• Task instructions
Line for line, return the data exactly, omitting all pictures.

[Start of section]

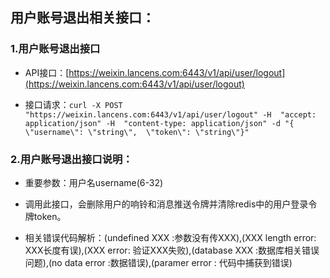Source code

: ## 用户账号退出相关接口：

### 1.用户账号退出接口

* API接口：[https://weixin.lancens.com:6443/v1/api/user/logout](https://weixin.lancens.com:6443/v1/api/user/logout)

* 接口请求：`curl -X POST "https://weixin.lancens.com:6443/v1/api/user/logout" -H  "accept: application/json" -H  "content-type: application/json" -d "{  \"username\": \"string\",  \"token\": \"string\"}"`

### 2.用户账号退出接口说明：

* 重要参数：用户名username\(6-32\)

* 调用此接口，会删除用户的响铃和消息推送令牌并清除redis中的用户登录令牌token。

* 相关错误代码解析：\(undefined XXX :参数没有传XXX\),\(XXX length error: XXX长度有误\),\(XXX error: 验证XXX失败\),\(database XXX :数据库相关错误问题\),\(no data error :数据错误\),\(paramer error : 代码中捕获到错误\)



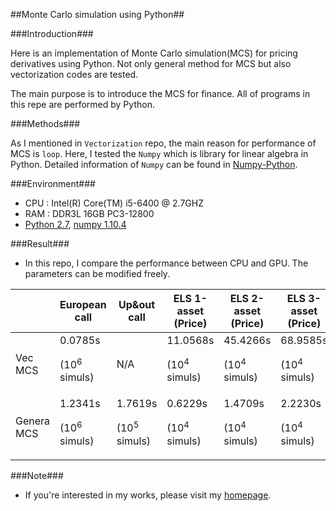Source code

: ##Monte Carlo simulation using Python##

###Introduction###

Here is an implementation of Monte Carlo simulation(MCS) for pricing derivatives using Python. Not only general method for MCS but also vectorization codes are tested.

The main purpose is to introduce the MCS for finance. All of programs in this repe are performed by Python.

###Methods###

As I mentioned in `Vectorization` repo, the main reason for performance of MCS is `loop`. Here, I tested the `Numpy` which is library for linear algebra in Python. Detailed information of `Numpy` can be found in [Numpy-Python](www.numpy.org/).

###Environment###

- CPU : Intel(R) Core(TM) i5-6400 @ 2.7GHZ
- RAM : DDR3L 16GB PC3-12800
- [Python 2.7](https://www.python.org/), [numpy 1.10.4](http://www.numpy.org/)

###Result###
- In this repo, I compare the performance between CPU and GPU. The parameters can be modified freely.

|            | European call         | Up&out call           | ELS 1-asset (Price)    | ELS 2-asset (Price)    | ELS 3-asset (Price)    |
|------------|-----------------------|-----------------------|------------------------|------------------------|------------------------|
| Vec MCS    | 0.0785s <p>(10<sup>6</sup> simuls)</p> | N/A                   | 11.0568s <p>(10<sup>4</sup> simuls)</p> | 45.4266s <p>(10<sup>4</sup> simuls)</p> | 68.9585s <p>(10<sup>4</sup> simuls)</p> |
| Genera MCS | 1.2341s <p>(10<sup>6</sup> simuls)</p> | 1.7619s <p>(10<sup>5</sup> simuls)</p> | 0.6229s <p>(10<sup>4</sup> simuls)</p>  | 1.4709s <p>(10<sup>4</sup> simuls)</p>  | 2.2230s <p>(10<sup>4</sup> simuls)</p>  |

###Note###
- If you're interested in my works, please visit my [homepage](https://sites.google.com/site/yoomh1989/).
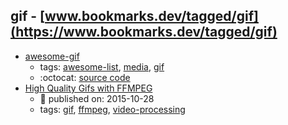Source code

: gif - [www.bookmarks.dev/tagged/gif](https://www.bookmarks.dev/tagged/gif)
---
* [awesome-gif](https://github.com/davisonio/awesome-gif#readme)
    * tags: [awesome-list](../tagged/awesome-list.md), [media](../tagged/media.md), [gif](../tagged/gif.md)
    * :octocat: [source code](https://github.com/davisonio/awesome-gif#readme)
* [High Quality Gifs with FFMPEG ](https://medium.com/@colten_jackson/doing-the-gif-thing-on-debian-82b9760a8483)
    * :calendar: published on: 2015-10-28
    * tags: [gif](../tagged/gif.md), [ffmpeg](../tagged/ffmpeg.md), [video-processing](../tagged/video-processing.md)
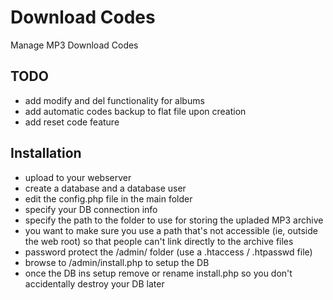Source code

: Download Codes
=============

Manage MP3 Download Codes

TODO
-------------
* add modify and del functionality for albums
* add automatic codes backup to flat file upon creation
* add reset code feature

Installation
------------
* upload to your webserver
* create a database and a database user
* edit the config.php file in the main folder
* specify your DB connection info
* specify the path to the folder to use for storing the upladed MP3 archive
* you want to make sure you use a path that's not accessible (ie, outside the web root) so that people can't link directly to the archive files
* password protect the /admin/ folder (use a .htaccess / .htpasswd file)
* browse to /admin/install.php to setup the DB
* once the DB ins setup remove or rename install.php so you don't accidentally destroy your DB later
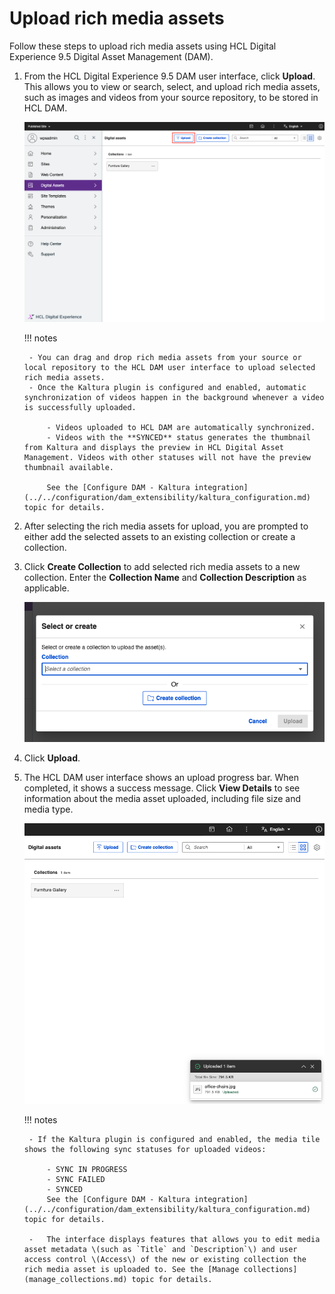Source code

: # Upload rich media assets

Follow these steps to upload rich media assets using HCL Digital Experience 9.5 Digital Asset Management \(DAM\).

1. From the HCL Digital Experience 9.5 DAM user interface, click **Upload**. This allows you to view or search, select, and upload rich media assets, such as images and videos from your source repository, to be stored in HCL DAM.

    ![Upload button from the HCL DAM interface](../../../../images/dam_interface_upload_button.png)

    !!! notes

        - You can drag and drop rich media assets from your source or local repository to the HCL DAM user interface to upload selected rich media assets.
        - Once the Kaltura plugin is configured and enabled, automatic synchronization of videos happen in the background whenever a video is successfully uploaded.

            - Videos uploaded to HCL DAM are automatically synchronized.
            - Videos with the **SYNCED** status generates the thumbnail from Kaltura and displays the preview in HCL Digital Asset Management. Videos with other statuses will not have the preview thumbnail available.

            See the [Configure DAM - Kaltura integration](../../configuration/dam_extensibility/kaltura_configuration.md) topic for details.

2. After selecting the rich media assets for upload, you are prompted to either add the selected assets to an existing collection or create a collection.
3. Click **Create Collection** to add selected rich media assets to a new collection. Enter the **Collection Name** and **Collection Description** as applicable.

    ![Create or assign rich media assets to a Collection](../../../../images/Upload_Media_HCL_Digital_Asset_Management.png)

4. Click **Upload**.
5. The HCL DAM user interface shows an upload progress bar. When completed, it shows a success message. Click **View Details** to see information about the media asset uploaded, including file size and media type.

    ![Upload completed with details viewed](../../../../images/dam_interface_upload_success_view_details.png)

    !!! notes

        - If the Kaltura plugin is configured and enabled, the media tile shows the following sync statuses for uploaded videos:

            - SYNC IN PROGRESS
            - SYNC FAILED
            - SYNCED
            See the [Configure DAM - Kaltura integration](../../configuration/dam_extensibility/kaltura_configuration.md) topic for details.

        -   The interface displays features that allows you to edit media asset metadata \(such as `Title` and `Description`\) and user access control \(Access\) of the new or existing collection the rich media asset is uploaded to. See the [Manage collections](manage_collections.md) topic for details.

[End of section]

• Exercise response
Source code

: ## 用户账号退出相关接口：

### 1.用户账号退出接口

* API接口：[https://weixin.lancens.com:6443/v1/api/user/logout](https://weixin.lancens.com:6443/v1/api/user/logout)

* 接口请求：`curl -X POST "https://weixin.lancens.com:6443/v1/api/user/logout" -H  "accept: application/json" -H  "content-type: application/json" -d "{  \"username\": \"string\",  \"token\": \"string\"}"`

### 2.用户账号退出接口说明：

* 重要参数：用户名username\(6-32\)

* 调用此接口，会删除用户的响铃和消息推送令牌并清除redis中的用户登录令牌token。

* 相关错误代码解析：\(undefined XXX :参数没有传XXX\),\(XXX length error: XXX长度有误\),\(XXX error: 验证XXX失败\),\(database XXX :数据库相关错误问题\),\(no data error :数据错误\),\(paramer error : 代码中捕获到错误\)



Source code

: ##Monte Carlo simulation using Python##

###Introduction###

Here is an implementation of Monte Carlo simulation(MCS) for pricing derivatives using Python. Not only general method for MCS but also vectorization codes are tested.

The main purpose is to introduce the MCS for finance. All of programs in this repe are performed by Python.

###Methods###

As I mentioned in `Vectorization` repo, the main reason for performance of MCS is `loop`. Here, I tested the `Numpy` which is library for linear algebra in Python. Detailed information of `Numpy` can be found in [Numpy-Python](www.numpy.org/).

###Environment###

- CPU : Intel(R) Core(TM) i5-6400 @ 2.7GHZ
- RAM : DDR3L 16GB PC3-12800
- [Python 2.7](https://www.python.org/), [numpy 1.10.4](http://www.numpy.org/)

###Result###
- In this repo, I compare the performance between CPU and GPU. The parameters can be modified freely.

|            | European call         | Up&out call           | ELS 1-asset (Price)    | ELS 2-asset (Price)    | ELS 3-asset (Price)    |
|------------|-----------------------|-----------------------|------------------------|------------------------|------------------------|
| Vec MCS    | 0.0785s <p>(10<sup>6</sup> simuls)</p> | N/A                   | 11.0568s <p>(10<sup>4</sup> simuls)</p> | 45.4266s <p>(10<sup>4</sup> simuls)</p> | 68.9585s <p>(10<sup>4</sup> simuls)</p> |
| Genera MCS | 1.2341s <p>(10<sup>6</sup> simuls)</p> | 1.7619s <p>(10<sup>5</sup> simuls)</p> | 0.6229s <p>(10<sup>4</sup> simuls)</p>  | 1.4709s <p>(10<sup>4</sup> simuls)</p>  | 2.2230s <p>(10<sup>4</sup> simuls)</p>  |

###Note###
- If you're interested in my works, please visit my [homepage](https://sites.google.com/site/yoomh1989/).
Source code

: gif - [www.bookmarks.dev/tagged/gif](https://www.bookmarks.dev/tagged/gif)
---
* [awesome-gif](https://github.com/davisonio/awesome-gif#readme)
    * tags: [awesome-list](../tagged/awesome-list.md), [media](../tagged/media.md), [gif](../tagged/gif.md)
    * :octocat: [source code](https://github.com/davisonio/awesome-gif#readme)
* [High Quality Gifs with FFMPEG ](https://medium.com/@colten_jackson/doing-the-gif-thing-on-debian-82b9760a8483)
    * :calendar: published on: 2015-10-28
    * tags: [gif](../tagged/gif.md), [ffmpeg](../tagged/ffmpeg.md), [video-processing](../tagged/video-processing.md)
Source code

: Download Codes
=============

Manage MP3 Download Codes

TODO
-------------
* add modify and del functionality for albums
* add automatic codes backup to flat file upon creation
* add reset code feature

Installation
------------
* upload to your webserver
* create a database and a database user
* edit the config.php file in the main folder
* specify your DB connection info
* specify the path to the folder to use for storing the upladed MP3 archive
* you want to make sure you use a path that's not accessible (ie, outside the web root) so that people can't link directly to the archive files
* password protect the /admin/ folder (use a .htaccess / .htpasswd file)
* browse to /admin/install.php to setup the DB
* once the DB ins setup remove or rename install.php so you don't accidentally destroy your DB later
Source code

: # Upload rich media assets

Follow these steps to upload rich media assets using HCL Digital Experience 9.5 Digital Asset Management \(DAM\).

1. From the HCL Digital Experience 9.5 DAM user interface, click **Upload**. This allows you to view or search, select, and upload rich media assets, such as images and videos from your source repository, to be stored in HCL DAM.

    ![Upload button from the HCL DAM interface](../../../../images/dam_interface_upload_button.png)

    !!! notes

        - You can drag and drop rich media assets from your source or local repository to the HCL DAM user interface to upload selected rich media assets.
        - Once the Kaltura plugin is configured and enabled, automatic synchronization of videos happen in the background whenever a video is successfully uploaded.

            - Videos uploaded to HCL DAM are automatically synchronized.
            - Videos with the **SYNCED** status generates the thumbnail from Kaltura and displays the preview in HCL Digital Asset Management. Videos with other statuses will not have the preview thumbnail available.

            See the [Configure DAM - Kaltura integration](../../configuration/dam_extensibility/kaltura_configuration.md) topic for details.

2. After selecting the rich media assets for upload, you are prompted to either add the selected assets to an existing collection or create a collection.
3. Click **Create Collection** to add selected rich media assets to a new collection. Enter the **Collection Name** and **Collection Description** as applicable.

    ![Create or assign rich media assets to a Collection](../../../../images/Upload_Media_HCL_Digital_Asset_Management.png)

4. Click **Upload**.
5. The HCL DAM user interface shows an upload progress bar. When completed, it shows a success message. Click **View Details** to see information about the media asset uploaded, including file size and media type.

    ![Upload completed with details viewed](../../../../images/dam_interface_upload_success_view_details.png)

    !!! notes

        - If the Kaltura plugin is configured and enabled, the media tile shows the following sync statuses for uploaded videos:

            - SYNC IN PROGRESS
            - SYNC FAILED
            - SYNCED
            See the [Configure DAM - Kaltura integration](../../configuration/dam_extensibility/kaltura_configuration.md) topic for details.

        -   The interface displays features that allows you to edit media asset metadata \(such as `Title` and `Description`\) and user access control \(Access\) of the new or existing collection the rich media asset is uploaded to. See the [Manage collections](manage_collections.md) topic for details.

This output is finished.